Les gardiens d’exposition face au trouble suscité par Huyghe et Parreno

Elena Vozmediano, colaboradora habitual en este blog, nos pasa otro artículo, esta vez  publicado en Le Monde.

La nota compara los proyectos de Pierre Huyghe y Philippe Parreno expuestos en la Galería Sur del Centro Pompidou y en el Palais de Tokyo. Y se refiere a las posibilidades de interacción con la obra, las reacciones del público y las anécdotas de los vigilantes a cargo de “la buena conservación” de las obras.

Simon Bruneel-Millon abre una interesante reflexión sobre la “democracia” del arte que yo más bien apuntaría hacia la “espectacularización” del arte. Sí, queremos experiencias nuevas en el museo (centro de arte, galería o self-runned space) pero la “tocabilidad” o la “interactividad” no lo son todo. O al menos eso es lo que interpreto leyendo estas líneas desde el google translator. Quien pudiera estar ahí para verlo en persona y actualizar este post!

Más información sobre La exposición de Pierre Huyghe en este artículo de Mousse Magazine. Y sobre la the Philippe Parreno en The Guardian.

Huyghe et Parreno

Dans la galerie Sud du Centre Pompidou, la chaise du gardien est placée à côté d’une plante verte. Mais de gardien, nenni. Il court dans l’exposition d’art contemporain de Pierre Huyghe à la rencontre des visiteurs pour les empêcher de toucher les oeuvres, et même d’enfouir leurs mains dans une montagne de sable fuchsia. “Le caractère inhabituel de l’exposition incite les gens à transgresser les règles et à toucher à tout : ils oublient qu’ils sont dans un musée !”, explique Emilie, l’une de ces gardiens jamais au repos.

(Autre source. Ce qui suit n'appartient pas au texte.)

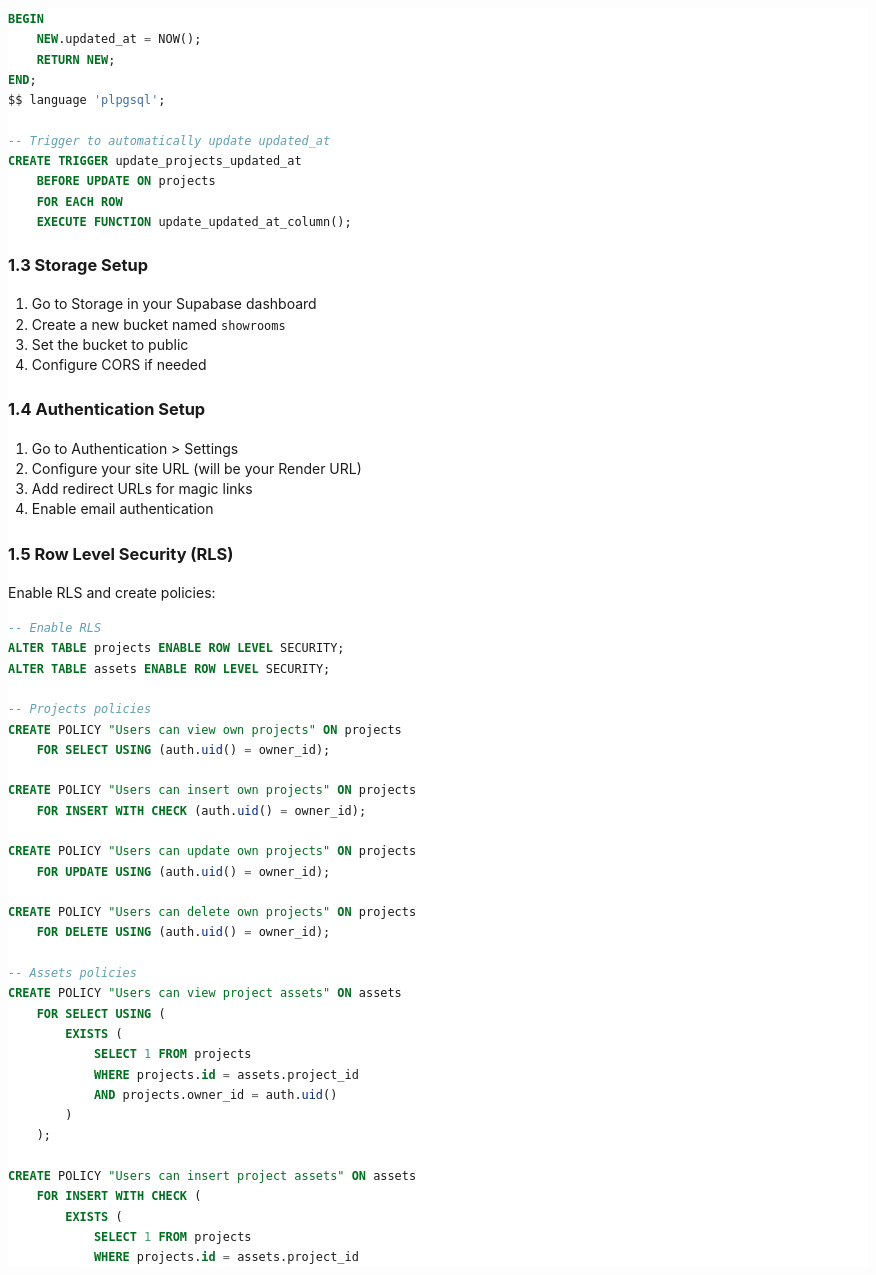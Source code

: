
 ```sql
BEGIN
    NEW.updated_at = NOW();
    RETURN NEW;
END;
$$ language 'plpgsql';

-- Trigger to automatically update updated_at
CREATE TRIGGER update_projects_updated_at 
    BEFORE UPDATE ON projects 
    FOR EACH ROW 
    EXECUTE FUNCTION update_updated_at_column();
```

### 1.3 Storage Setup

1. Go to Storage in your Supabase dashboard
2. Create a new bucket named `showrooms`
3. Set the bucket to public
4. Configure CORS if needed

### 1.4 Authentication Setup

1. Go to Authentication > Settings
2. Configure your site URL (will be your Render URL)
3. Add redirect URLs for magic links
4. Enable email authentication

### 1.5 Row Level Security (RLS)

Enable RLS and create policies:

```sql
-- Enable RLS
ALTER TABLE projects ENABLE ROW LEVEL SECURITY;
ALTER TABLE assets ENABLE ROW LEVEL SECURITY;

-- Projects policies
CREATE POLICY "Users can view own projects" ON projects
    FOR SELECT USING (auth.uid() = owner_id);

CREATE POLICY "Users can insert own projects" ON projects
    FOR INSERT WITH CHECK (auth.uid() = owner_id);

CREATE POLICY "Users can update own projects" ON projects
    FOR UPDATE USING (auth.uid() = owner_id);

CREATE POLICY "Users can delete own projects" ON projects
    FOR DELETE USING (auth.uid() = owner_id);

-- Assets policies
CREATE POLICY "Users can view project assets" ON assets
    FOR SELECT USING (
        EXISTS (
            SELECT 1 FROM projects 
            WHERE projects.id = assets.project_id 
            AND projects.owner_id = auth.uid()
        )
    );

CREATE POLICY "Users can insert project assets" ON assets
    FOR INSERT WITH CHECK (
        EXISTS (
            SELECT 1 FROM projects 
            WHERE projects.id = assets.project_id 
```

Il faut dire que l’artiste conceptuel français Pierre Huyghe et son ami Philippe Parreno – auquel le Palais de Tokyo a donné carte blanche, au même moment – ont transformé la notion même d’exposition, donnant ainsi la pleine mesure du renouveau qu’ils ont apporté dans le champ de l’art. Les oeuvres présentées y ont moins d’importance que les situations qu’elles créent chez celui qui les regarde ou les traverse. Ce qui ne manque pas de désarçonner le visiteur.

Ce dernier est averti du rôle qu’il va jouer dans l’exposition avant même d’en franchir le seuil. Chez Pierre Huyghe, un comédien scande le nom de chaque visiteur comme pour l’annoncer aux œuvres, tandis que chez Philippe Parreno, une imposante marquise lumineuse, de celles qui ornent les rues de Broadway, s’agrippe à la façade. Sans titre aucun, cette enseigne n’annonce qu’elle-même, suggèrant que l’acteur de l’exposition n’est autre que celui qui la découvre.

L’excitation est à son comble

Les agents de surveillance sont les premiers témoins de la réaction du public face à ces projets ambitieux. Jérémy s’avoue surpris par l’animation procurée par les portes automatiques d’une installation de Parreno, s’ouvrant sur les sons de l’extérieur du Palais de Tokyo.  “Ils veulent tous traverser la porte automatique: on dirait des gamins”, s’amuse t-il. “Ils ont beau en voir tous les jours au supermarché, ils veulent traverser celle-là, alors qu’elle ne mène nulle part…”

Dans l’exposition Huyghe, l’excitation est à son comble quand arrive l’un des performers du moment: un élégant lévrier blanc affublé d’une patte rose. “C’est très étrange ce qui se passe avec ce chien”, constate Pascal. “ Dès qu’il survient, tout le monde s’agglutine et dégaine les appareils photo; on dirait une star poursuivie par des paparazzi ”.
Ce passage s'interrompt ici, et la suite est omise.